Not sure if this idea would help, but at one time I helped out with a support group with kids, although a bit younger, and not medical related. But they were having to adjust to something they didn't like, didn't cause, and couldn't prevent.

One of the activities was to read stories about kids in different situations, and ask the kids what they might say to the person in the story, to help them deal with that situation. We also asked them what they thought the character was feeling and thinking.
In general, when they described how the characters might feel, it may be a reflection of their own feelings, or how they describe feelings that may give you some insight.

Another thing we told them was that it was OK to be MAD at their situation, and not 'like it', but did need to learn to deal with it. During one meeting we let them yell and shout out if they felt like it - although that did turn out to be a bit crazy and loud.

It's also possible some of his sadness is a reflection of him feeling responsible for some of your sadness and hardship, as I felt towards my parents. My strongest memory was simply wanting 'it' to go away, and to be 'normal', and it just took time.

Having been a T1D since I was a teen for >40 yrs, my advice is to find a way for him to meet other T1D’s informally in “normal” situations. That is where I have always got my motivation for many years. I think you may see him blossom when Meeting other T1D’s. Some groups that have, meeting may be JDRF events or T1D mentor (check local chapter), D fund raisers (walk or ride for cure), and insulindependence.org.



Hope this helps.

Yes he is a child. But I have met many children who were told their whole life that they were "different". Many felt like they couldn't succeed because they were different. Like I said, different is a good thing but there are many parents that (not pointing fingers mom) that use different as a crutch or as a negative. I met many young men in scouting and in my professional life who are living with that for the rest of their lives. I'm probably a little more sensitive to that word then others are. If I offended any one I am sorry. That was never my intent.

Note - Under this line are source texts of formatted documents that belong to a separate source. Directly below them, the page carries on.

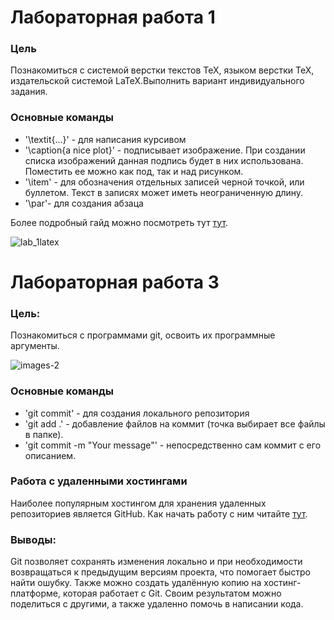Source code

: # Лабораторная работа 1

### Цель
Познакомиться с системой верстки текстов TeX, языком верстки TeX, издательской системой LaTeX.Выполнить вариант индивидуального задания.

### Основные команды 

* '\textit{...}' - для написания курсивом
* '\caption{a nice plot}' - подписывает изображение. При создании списка изображений данная подпись будет в них использована. Поместить ее можно как под, так и над рисунком.
* '\item' - для обозначения отдельных записей черной точкой, или буллетом. Текст в записях может иметь неограниченную длину.
* '\par'- для создания абзаца

Более подробный гайд можно посмотреть тут [тут](https://habr.com/ru/companies/ruvds/articles/574352/).

![lab_1latex](https://github.com/user-attachments/assets/5af84133-1493-4286-9dc1-c778c620b1f7)

# Лабораторная работа 3

### Цель:
Познакомиться с программами git, освоить их программные аргументы.

![images-2](https://github.com/user-attachments/assets/08b75428-452f-4fd1-8085-e4311be568e0)

### Основные команды

* 'git commit' - для создания локального репозитория
* 'git add .' - добавление файлов на коммит (точка выбирает все файлы в папке).
* 'git commit -m "Your message"' - непосредственно сам коммит с его описанием.

### Работа с удаленными хостингами

Наиболее популярным хостингом для хранения удаленных репозиториев является GitHub.
Как начать работу с ним читайте [тут](https://ru.hexlet.io/courses/intro_to_git/lessons/github/theory_unit).

### Выводы:

Git позволяет сохранять изменения локально и при необходимости возвращаться к предыдущим версиям проекта, что помогает быстро найти ошубку. Также можно создать удалённую копию на хостинг-платформе, которая работает с Git. Своим результатом можно поделиться с другими, а также удаленно помочь в написании кода.
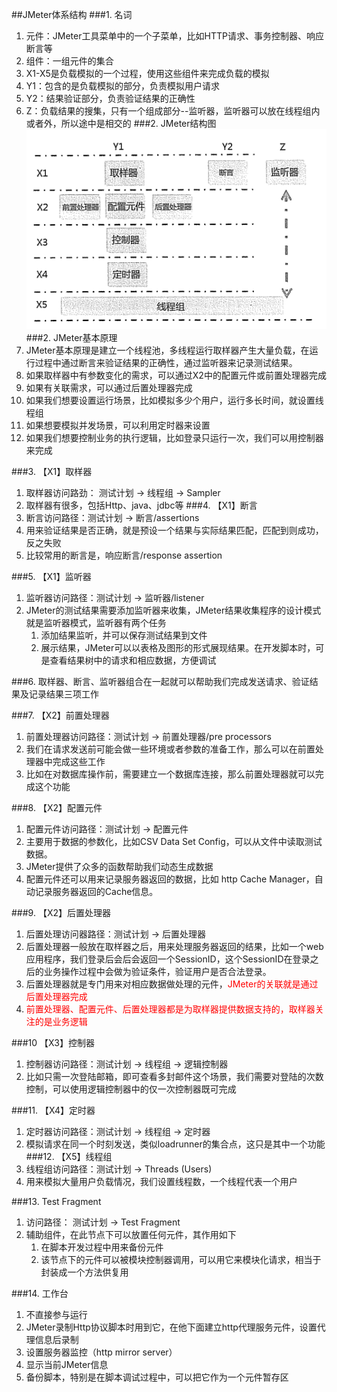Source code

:##JMeter体系结构
###1. 名词
1. 元件：JMeter工具菜单中的一个子菜单，比如HTTP请求、事务控制器、响应断言等
2. 组件：一组元件的集合
1. X1-X5是负载模拟的一个过程，使用这些组件来完成负载的模拟
2. Y1：包含的是负载模拟的部分，负责模拟用户请求
3. Y2：结果验证部分，负责验证结果的正确性
4. Z：负载结果的搜集，只有一个组成部分--监听器，监听器可以放在线程组内或者外，所以途中是相交的
###2. JMeter结构图
![2-1](2-1.png)
###2. JMeter基本原理
1. JMeter基本原理是建立一个线程池，多线程运行取样器产生大量负载，在运行过程中通过断言来验证结果的正确性，通过监听器来记录测试结果。
2. 如果取样器中有参数变化的需求，可以通过X2中的配置元件或前置处理器完成
3. 如果有关联需求，可以通过后置处理器完成
4. 如果我们想要设置运行场景，比如模拟多少个用户，运行多长时间，就设置线程组
5. 如果想要模拟并发场景，可以利用定时器来设置
6. 如果我们想要控制业务的执行逻辑，比如登录只运行一次，我们可以用控制器来完成

###3. 【X1】取样器
1. 取样器访问路劲： 测试计划 → 线程组 → Sampler
2. 取样器有很多，包括Http、java、jdbc等
###4. 【X1】断言
1. 断言访问路径：测试计划 → 断言/assertions
2. 用来验证结果是否正确，就是预设一个结果与实际结果匹配，匹配到则成功，反之失败
3. 比较常用的断言是，响应断言/response assertion

###5. 【X1】监听器
1. 监听器访问路径：测试计划 → 监听器/listener
2. JMeter的测试结果需要添加监听器来收集，JMeter结果收集程序的设计模式就是监听器模式，监听器有两个任务
   1. 添加结果监听，并可以保存测试结果到文件
   2. 展示结果，JMeter可以以表格及图形的形式展现结果。在开发脚本时，可是查看结果树中的请求和相应数据，方便调试

###6. 取样器、断言、监听器组合在一起就可以帮助我们完成发送请求、验证结果及记录结果三项工作

###7. 【X2】前置处理器
1. 前置处理器访问路径：测试计划 → 前置处理器/pre processors
2. 我们在请求发送前可能会做一些环境或者参数的准备工作，那么可以在前置处理器中完成这些工作
3. 比如在对数据库操作前，需要建立一个数据库连接，那么前置处理器就可以完成这个功能

###8. 【X2】配置元件
1. 配置元件访问路径：测试计划 → 配置元件
2. 主要用于数据的参数化，比如CSV Data Set Config，可以从文件中读取测试数据。
3. JMeter提供了众多的函数帮助我们动态生成数据
4. 配置元件还可以用来记录服务器返回的数据，比如 http Cache Manager，自动记录服务器返回的Cache信息。

###9. 【X2】后置处理器
1. 后置处理访问器路径：测试计划 → 后置处理器
2. 后置处理器一般放在取样器之后，用来处理服务器返回的结果，比如一个web应用程序，我们登录后会后会返回一个SessionID，这个SessionID在登录之后的业务操作过程中会做为验证条件，验证用户是否合法登录。
3. 后置处理器就是专门用来对相应数据做处理的元件，<font color=red>JMeter的关联就是通过后置处理器完成</font>
4. <font color=red>前置处理器、配置元件、后置处理器都是为取样器提供数据支持的，取样器关注的是业务逻辑</font>

###10 【X3】控制器
1. 控制器访问路径：测试计划 → 线程组 → 逻辑控制器
2. 比如只需一次登陆邮箱，即可查看多封邮件这个场景，我们需要对登陆的次数控制，可以使用逻辑控制器中的仅一次控制器既可完成

###11. 【X4】定时器
1. 定时器访问路径：测试计划 → 线程组 → 定时器
2. 模拟请求在同一个时刻发送，类似loadrunner的集合点，这只是其中一个功能
###12. 【X5】线程组
1. 线程组访问路径：测试计划 → Threads (Users)
2. 用来模拟大量用户负载情况，我们设置线程数，一个线程代表一个用户

###13. Test Fragment
1. 访问路径： 测试计划 → Test Fragment
2. 辅助组件，在此节点下可以放置任何元件，其作用如下
   1. 在脚本开发过程中用来备份元件
   2. 该节点下的元件可以被模块控制器调用，可以用它来模块化请求，相当于封装成一个方法供复用

###14. 工作台
1. 不直接参与运行
2. JMeter录制Http协议脚本时用到它，在他下面建立http代理服务元件，设置代理信息后录制
3. 设置服务器监控（http mirror server）
4. 显示当前JMeter信息
5. 备份脚本，特别是在脚本调试过程中，可以把它作为一个元件暂存区

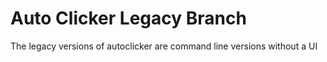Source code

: # Auto Clicker Legacy Branch
The legacy versions of autoclicker are command line versions without a UI 
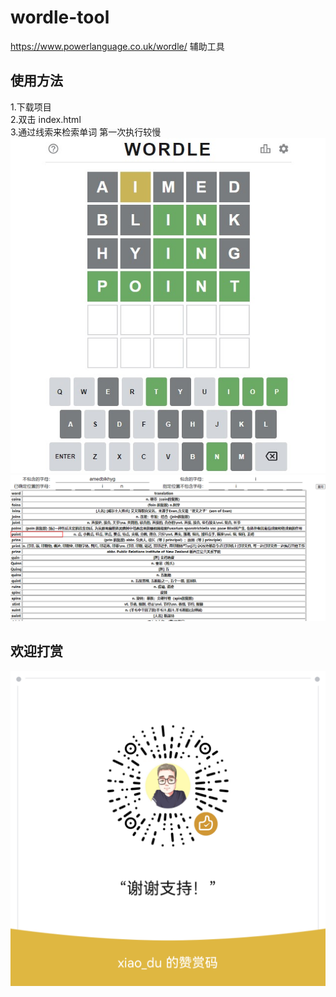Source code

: # wordle-tool
https://www.powerlanguage.co.uk/wordle/ 辅助工具

## 使用方法 
1.下载项目  
2.双击 index.html  
3.通过线索来检索单词 第一次执行较慢 
![](https://github.com/laoduDYM/wordle-tool/blob/main/img/wordle.jpg)
![](https://github.com/laoduDYM/wordle-tool/blob/main/img/wordle-tool.png)

## 欢迎打赏
![](https://github.com/laoduDYM/wordle-tool/blob/main/img/my.png)
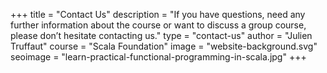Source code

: +++
title = "Contact Us"
description = "If you have questions, need any further information about the course or want to discuss a group course, please don’t hesitate contacting us."
type = "contact-us"
author = "Julien Truffaut"
course = "Scala Foundation"
image = "website-background.svg"
seoimage = "learn-practical-functional-programming-in-scala.jpg"
+++

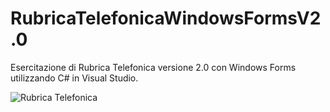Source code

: # RubricaTelefonicaWindowsFormsV2.0
Esercitazione di Rubrica Telefonica versione 2.0 con Windows Forms utilizzando C# in Visual Studio.

![Rubrica Telefonica](https://github.com/steventrujillo01/RubricaTelefonicaWindowsFormsV2.0/assets/146825010/bd984b33-5bbc-4fa4-bf73-1727125e6160)
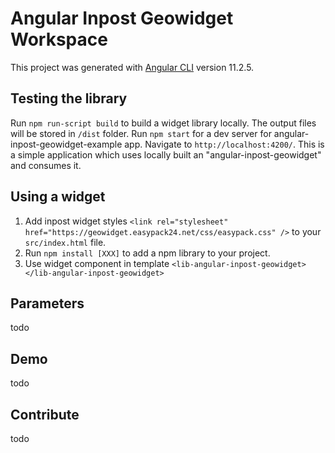 # Angular Inpost Geowidget Workspace

This project was generated with [Angular CLI](https://github.com/angular/angular-cli) version 11.2.5.

## Testing the library
Run `npm run-script build` to build a widget library locally. The output files will be stored in `/dist` folder.
Run `npm start` for a dev server for angular-inpost-geowidget-example app. Navigate to `http://localhost:4200/`. This is a simple application which uses locally built an "angular-inpost-geowidget" and consumes it.

## Using a widget

1. Add inpost widget styles `<link rel="stylesheet" href="https://geowidget.easypack24.net/css/easypack.css" />` to your `src/index.html` file. 
2. Run `npm install [XXX]` to add a npm library to your project.
3. Use widget component in template `<lib-angular-inpost-geowidget></lib-angular-inpost-geowidget>`

## Parameters

todo

## Demo

todo

## Contribute

todo

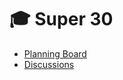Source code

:# 🎓 Super 30

- [Planning Board](https://github.com/commclassroom/team/projects/2)
- [Discussions](https://discord.com/channels/969969371868966984/970381429815017552)
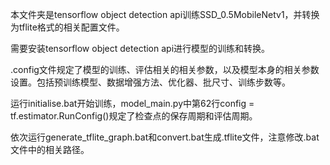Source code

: 本文件夹是tensorflow object detection api训练SSD_0.5MobileNetv1，并转换为tflite格式的相关配置文件。

需要安装tensorflow object detection api进行模型的训练和转换。

.config文件规定了模型的训练、评估相关的相关参数，以及模型本身的相关参数设置。包括预训练模型、数据增强方法、优化器、批尺寸、训练步数等。

运行initialise.bat开始训练，model_main.py中第62行config = tf.estimator.RunConfig()规定了检查点的保存周期和评估周期。

依次运行generate_tflite_graph.bat和convert.bat生成.tflite文件，注意修改.bat文件中的相关路径。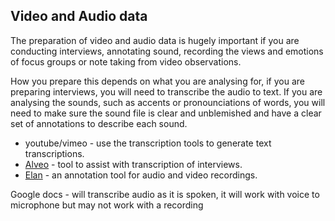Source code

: ## Video and Audio data 

The preparation of video and audio data is hugely important if you are conducting interviews, annotating sound, recording the views and emotions of focus groups or note taking from video observations. 
 
How you prepare this depends on what you are analysing for, if you are preparing interviews, you will need to transcribe the audio to text. 
If you are analysing the sounds, such as accents or pronounciations of words, you will need to make sure the sound file is clear and unblemished and have a clear set of annotations to describe each sound. 


- youtube/vimeo - use the transcription tools to generate text transcriptions.
- [Alveo](https://www.alveo.edu.au/) - tool to assist with transcription of interviews.
- [Elan](https://archive.mpi.nl/tla/elan) - an annotation tool for audio and video recordings.
 
 Google docs - will transcribe audio as it is spoken, it will work with voice to microphone but may not work with a recording
 
 
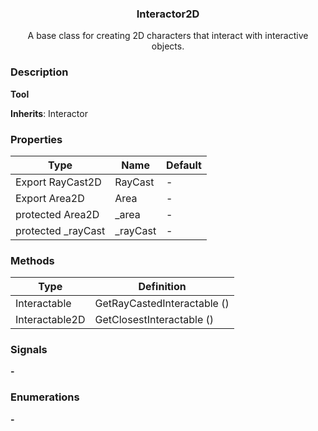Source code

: <div align="center">
	<h3>Interactor2D</h1>
	<p>A base class for creating 2D characters that interact with interactive objects.</p>
</div>

### Description

**Tool**

**Inherits**: Interactor

### Properties

| Type               | Name     | Default |
| ------------------ | -------- | ------- |
| Export RayCast2D   | RayCast  | -       |
| Export Area2D      | Area     | -       |
| protected Area2D   | _area    | -       |
| protected _rayCast | _rayCast | -       |

### Methods

| Type           | Definition                  |
| -------------- | --------------------------- |
| Interactable   | GetRayCastedInteractable () |
| Interactable2D | GetClosestInteractable ()   |

### Signals

**-**

### Enumerations

**-**
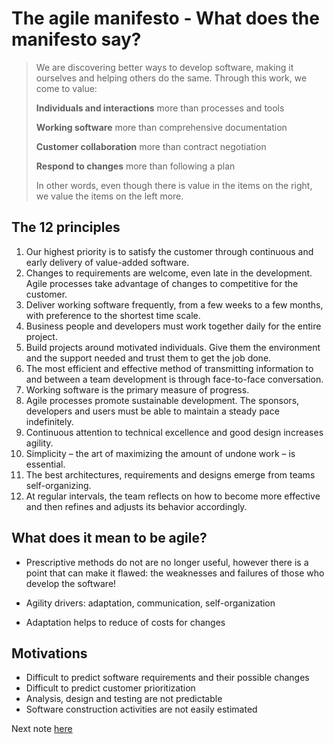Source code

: # The agile manifesto - What does the manifesto say?

>We are discovering better ways to develop software, making it ourselves and helping others do the same. Through this work, we come to value:
>
>**Individuals and interactions** more than processes and tools
>
>**Working software** more than comprehensive documentation
>
>**Customer collaboration** more than contract negotiation
>
>**Respond to changes** more than following a plan
>
> In other words, even though there is value in the items on the right, we value the items on the left more.

## The 12 principles

1. Our highest priority is to satisfy the customer through continuous and early delivery of value-added software.
2. Changes to requirements are welcome, even late in the development. Agile processes take advantage of changes to competitive for the customer.
3. Deliver working software frequently, from a few weeks to a few months, with preference to the shortest time scale.
4. Business people and developers must work together daily for the entire project.
5. Build projects around motivated individuals. Give them the environment and the support needed and trust them to get the job done.
6. The most efficient and effective method of transmitting information to and between a team development is through face-to-face conversation.
7. Working software is the primary measure of progress.
8. Agile processes promote sustainable development. The sponsors, developers and users must be able to maintain a steady pace indefinitely.
9. Continuous attention to technical excellence and good design increases agility.
10. Simplicity – the art of maximizing the amount of undone work – is essential.
11. The best architectures, requirements and designs emerge from teams self-organizing.
12. At regular intervals, the team reflects on how to become more effective and then refines and adjusts its behavior accordingly.

## What does it mean to be agile?

- Prescriptive methods do not are no longer useful, however there is a point that can make it flawed: the weaknesses and failures of those who develop the software!

- Agility drivers: adaptation, communication, self-organization
- Adaptation helps to reduce of costs for changes

## Motivations

- Difficult to predict software requirements and their possible changes
- Difficult to predict customer prioritization
- Analysis, design and testing are not predictable
- Software construction activities are not easily estimated

Next note [here](https://github.com/fernandakflima/quality-assurance-studies/blob/main/agile-methodologies-and-software-development-cycle/extreme-programming.md)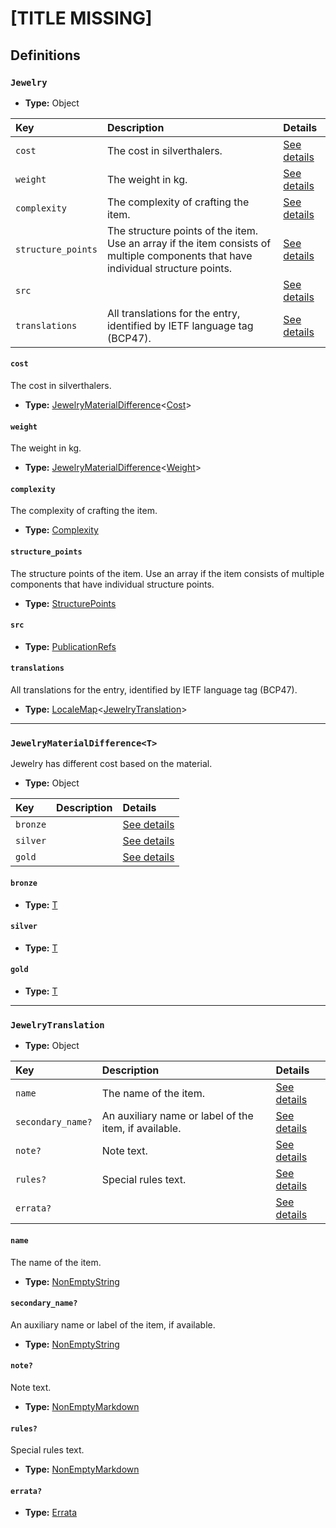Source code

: # [TITLE MISSING]

## Definitions

### <a name="Jewelry"></a> `Jewelry`

- **Type:** Object

Key | Description | Details
:-- | :-- | :--
`cost` | The cost in silverthalers. | <a href="#Jewelry/cost">See details</a>
`weight` | The weight in kg. | <a href="#Jewelry/weight">See details</a>
`complexity` | The complexity of crafting the item. | <a href="#Jewelry/complexity">See details</a>
`structure_points` | The structure points of the item. Use an array if the item consists of multiple components that have individual structure points. | <a href="#Jewelry/structure_points">See details</a>
`src` |  | <a href="#Jewelry/src">See details</a>
`translations` | All translations for the entry, identified by IETF language tag (BCP47). | <a href="#Jewelry/translations">See details</a>

#### <a name="Jewelry/cost"></a> `cost`

The cost in silverthalers.

- **Type:** <a href="#JewelryMaterialDifference">JewelryMaterialDifference</a>&lt;<a href="./_Item.md#Cost">Cost</a>&gt;

#### <a name="Jewelry/weight"></a> `weight`

The weight in kg.

- **Type:** <a href="#JewelryMaterialDifference">JewelryMaterialDifference</a>&lt;<a href="./_Item.md#Weight">Weight</a>&gt;

#### <a name="Jewelry/complexity"></a> `complexity`

The complexity of crafting the item.

- **Type:** <a href="./_Item.md#Complexity">Complexity</a>

#### <a name="Jewelry/structure_points"></a> `structure_points`

The structure points of the item. Use an array if the item consists of
multiple components that have individual structure points.

- **Type:** <a href="./_Item.md#StructurePoints">StructurePoints</a>

#### <a name="Jewelry/src"></a> `src`

- **Type:** <a href="../../source/_PublicationRef.md#PublicationRefs">PublicationRefs</a>

#### <a name="Jewelry/translations"></a> `translations`

All translations for the entry, identified by IETF language tag (BCP47).

- **Type:** <a href="../../_LocaleMap.md#LocaleMap">LocaleMap</a>&lt;<a href="#JewelryTranslation">JewelryTranslation</a>&gt;

---

### <a name="JewelryMaterialDifference"></a> `JewelryMaterialDifference<T>`

Jewelry has different cost based on the material.

- **Type:** Object

Key | Description | Details
:-- | :-- | :--
`bronze` |  | <a href="#JewelryMaterialDifference/bronze">See details</a>
`silver` |  | <a href="#JewelryMaterialDifference/silver">See details</a>
`gold` |  | <a href="#JewelryMaterialDifference/gold">See details</a>

#### <a name="JewelryMaterialDifference/bronze"></a> `bronze`

- **Type:** <a href="#T">T</a>

#### <a name="JewelryMaterialDifference/silver"></a> `silver`

- **Type:** <a href="#T">T</a>

#### <a name="JewelryMaterialDifference/gold"></a> `gold`

- **Type:** <a href="#T">T</a>

---

### <a name="JewelryTranslation"></a> `JewelryTranslation`

- **Type:** Object

Key | Description | Details
:-- | :-- | :--
`name` | The name of the item. | <a href="#JewelryTranslation/name">See details</a>
`secondary_name?` | An auxiliary name or label of the item, if available. | <a href="#JewelryTranslation/secondary_name">See details</a>
`note?` | Note text. | <a href="#JewelryTranslation/note">See details</a>
`rules?` | Special rules text. | <a href="#JewelryTranslation/rules">See details</a>
`errata?` |  | <a href="#JewelryTranslation/errata">See details</a>

#### <a name="JewelryTranslation/name"></a> `name`

The name of the item.

- **Type:** <a href="../../_NonEmptyString.md#NonEmptyString">NonEmptyString</a>

#### <a name="JewelryTranslation/secondary_name"></a> `secondary_name?`

An auxiliary name or label of the item, if available.

- **Type:** <a href="../../_NonEmptyString.md#NonEmptyString">NonEmptyString</a>

#### <a name="JewelryTranslation/note"></a> `note?`

Note text.

- **Type:** <a href="../../_NonEmptyString.md#NonEmptyMarkdown">NonEmptyMarkdown</a>

#### <a name="JewelryTranslation/rules"></a> `rules?`

Special rules text.

- **Type:** <a href="../../_NonEmptyString.md#NonEmptyMarkdown">NonEmptyMarkdown</a>

#### <a name="JewelryTranslation/errata"></a> `errata?`

- **Type:** <a href="../../source/_Erratum.md#Errata">Errata</a>
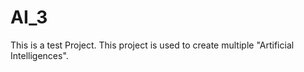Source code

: # AI_3
This is a test Project. 
This project is used to create multiple "Artificial Intelligences". 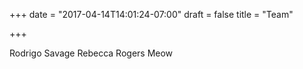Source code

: +++
date = "2017-04-14T14:01:24-07:00"
draft = false
title = "Team"

+++

Rodrigo Savage
Rebecca Rogers
Meow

i think you misinterpreted my change out his pod without much ado, i meant he went to the nurse and handled the situation well without it being a major crisis! i'll have to wait jacob out i think he had a tough academic week at school, his nature is towards introversion with a bit of teenage self consciousness, honestly i hear such awful stories of teens rebeling and not dealing with their D at all i think jacob is in a fairly good place his Aic is in the 7's so he is compliant, i honestly think getting a compassionate girlfriend will really take him out of his shell. as for me i tend to be my own counselor with my yoga thing and like minded friends( that being said noone gets the burden or stress of having a loved one or having diabetes unless they walk the walk, that is why i come here!) i have gone the therapy route and the conselor just wanted to dig for skeletons in my closet that werent there not help me deal with my current situation that had more to do with my husband not my parenting, i expect life to be full of both suffering and joy, i just want to help him more, it things really do not improve i will definitely consider professional help, maybe the school guidance counselor. all in all i am very proud of how jacob handles himself i just feel bad for the angst that not sharing with his friends has caused him. thanks!!!

i think your intent is spot on, i do not ever want him to put himself in the different category, i have tried to teach him diabetes is like having brown hair or crooked teeth, it is part of his genetic makeup and he has to deal with it, but it does not define him. i like the one happy diabetic's attidude on here, that he is actually a better, healthier more mindful person because of his D, i think he has a live chat coming up, maybe i can convince jacob to watch it with me, there may have to be some bribary involved but i find him sooo inspiring.....that being said we all know having diabetes is alot more of a burden than having crooked teeth!!